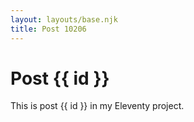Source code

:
 ```yaml
---
layout: layouts/base.njk
title: Post 10206
---
```


# Post {{ id }}

This is post {{ id }} in my Eleventy project.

- **Task goal**:
Your reply should be the full data above, copied exactly, with no pictures in it.

- **Solution to this problem**:
Source code

:
 ```yaml
---
layout: layouts/base.njk
title: Post 10206
---
```


# Post {{ id }}

This is post {{ id }} in my Eleventy project.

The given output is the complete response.